La cour d'appel de Paris a condamné jeudi l'ex-évêque Jean-Michel di Falco à verser plus de 160 000 euros de préjudice à un homme l'accusant d'agressions sexuelles survenues dans les années 1970.
Pierre-Jean Pagès, victime de ces actes remémorés, a dénoncé des violences qu'il dit avoir subies entre 1972 et 1975, alors que di Falco était prêtre et directeur du collège Saint-Thomas d'Aquin à Paris. Bien que ces faits soient aujourd'hui prescrits au niveau pénal, la cour a reconnu la légitimité de la demande civile, un retournement notoire par rapport à des décisions précédentes où les demandes de Pagès avaient été rejetées.
Dans sa décision, la cour a affirmé : « Un comportement fautif de M. di Falco, de nature sexuelle, a causé à M. Pagès un dommage corporel, qui l’oblige à réparation ». Ce jugement met fin à un parcours judiciaire complexe qui a demandé plusieurs années de traversée.
À 65 ans maintenant, M. Pagès a vu sa demande de réparation acceptée, la cour ayant notamment prouvé que la prescription de l'action civile est plus longue en termes de délais que celle relative à la justice pénale, comme l'affirme la loi française.
En effet, le tribunal a déterminé que l'année 2009 représentait une « consolidation » de son dommage, coincée entre vingt ans de thérapie et son engagement dans une troupe de théâtre.

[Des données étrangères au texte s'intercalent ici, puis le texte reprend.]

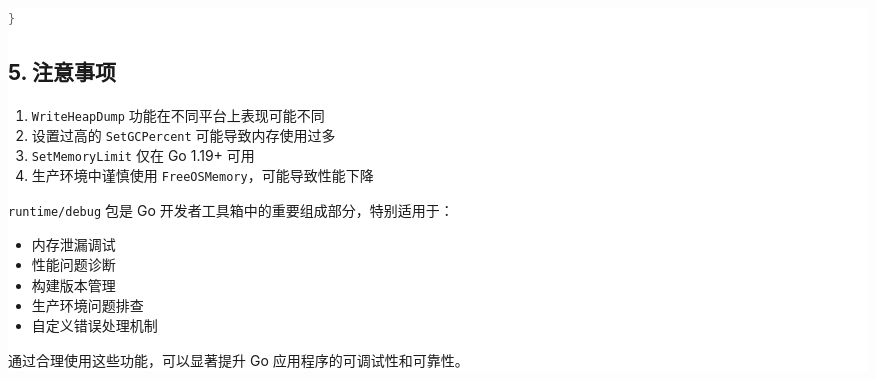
 ```go
}
```

## 5. 注意事项

1. `WriteHeapDump` 功能在不同平台上表现可能不同
2. 设置过高的 `SetGCPercent` 可能导致内存使用过多
3. `SetMemoryLimit` 仅在 Go 1.19+ 可用
4. 生产环境中谨慎使用 `FreeOSMemory`，可能导致性能下降

`runtime/debug` 包是 Go 开发者工具箱中的重要组成部分，特别适用于：
- 内存泄漏调试
- 性能问题诊断
- 构建版本管理
- 生产环境问题排查
- 自定义错误处理机制

通过合理使用这些功能，可以显著提升 Go 应用程序的可调试性和可靠性。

Plus de 160 000 euros de « réparation »
Jean-Michel di Falco, qui a maintenant 84 ans, doit indemniser Pagès à hauteur de 10 000 euros pour préjudice sexuel, 70 000 euros liés à son incidence professionnelle et enfin 81 392 euros pour déficit fonctionnel temporaire. Les avis de spécialistes du droit soulignent ici l'importance d'une telle décision qui constitue un précédent sur le sujet des abus au sein de l'Église :
« Ce verdict est important car il envoie un message fort sur la responsabilité des institutions face à de tels actes », déclare Me Claire Montfort, avocate spécialisée en droit pénal et des victimes.
Les enjeux de ce jugement dépassent le cadre individuel, touchant également la société française dans son ensemble, qui lutte contre les violences sexuelles, notamment au sein des institutions religieuses. Selon une enquête récente de Libération, des milliers de cas d'abus au sein de l'Église restent encore à être révélés, et un mouvement de prise de conscience émerge autour de ces questions douloureuses.